### Record excerpts:
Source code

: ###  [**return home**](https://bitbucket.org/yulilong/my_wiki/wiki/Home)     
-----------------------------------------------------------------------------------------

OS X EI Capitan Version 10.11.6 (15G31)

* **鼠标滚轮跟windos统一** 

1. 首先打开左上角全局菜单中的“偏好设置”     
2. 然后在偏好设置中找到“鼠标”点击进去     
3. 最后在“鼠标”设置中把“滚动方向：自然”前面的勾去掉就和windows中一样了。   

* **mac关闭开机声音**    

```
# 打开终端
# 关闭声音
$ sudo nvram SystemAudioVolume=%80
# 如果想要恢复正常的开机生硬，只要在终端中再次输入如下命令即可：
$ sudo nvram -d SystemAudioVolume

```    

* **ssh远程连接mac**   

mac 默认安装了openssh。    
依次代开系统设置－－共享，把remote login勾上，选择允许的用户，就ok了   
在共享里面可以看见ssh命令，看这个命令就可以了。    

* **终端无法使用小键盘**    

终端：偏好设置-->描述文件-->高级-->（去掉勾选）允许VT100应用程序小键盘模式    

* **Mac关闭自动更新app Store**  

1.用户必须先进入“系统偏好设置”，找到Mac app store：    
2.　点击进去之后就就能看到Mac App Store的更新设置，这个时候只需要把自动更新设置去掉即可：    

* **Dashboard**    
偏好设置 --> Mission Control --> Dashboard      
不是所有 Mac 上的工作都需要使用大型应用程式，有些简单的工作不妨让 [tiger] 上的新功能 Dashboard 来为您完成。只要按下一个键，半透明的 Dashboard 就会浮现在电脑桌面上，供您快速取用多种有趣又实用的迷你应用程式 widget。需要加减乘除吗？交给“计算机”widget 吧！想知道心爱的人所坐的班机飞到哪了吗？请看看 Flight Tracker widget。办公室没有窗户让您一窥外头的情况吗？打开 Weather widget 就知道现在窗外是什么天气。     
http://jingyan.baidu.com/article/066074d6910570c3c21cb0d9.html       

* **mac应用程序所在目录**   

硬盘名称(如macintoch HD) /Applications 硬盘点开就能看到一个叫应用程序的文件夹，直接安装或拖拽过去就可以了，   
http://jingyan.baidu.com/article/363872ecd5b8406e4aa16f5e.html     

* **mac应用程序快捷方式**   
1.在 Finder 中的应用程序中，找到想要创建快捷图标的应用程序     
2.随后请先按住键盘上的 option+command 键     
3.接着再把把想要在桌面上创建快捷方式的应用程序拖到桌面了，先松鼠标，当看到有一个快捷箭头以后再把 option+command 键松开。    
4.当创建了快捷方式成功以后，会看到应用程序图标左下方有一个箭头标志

### What you have to do:
Copy every line of the records above that contains "SystemAudioVolume".

### Response:
$ sudo nvram SystemAudioVolume=%80
$ sudo nvram -d SystemAudioVolume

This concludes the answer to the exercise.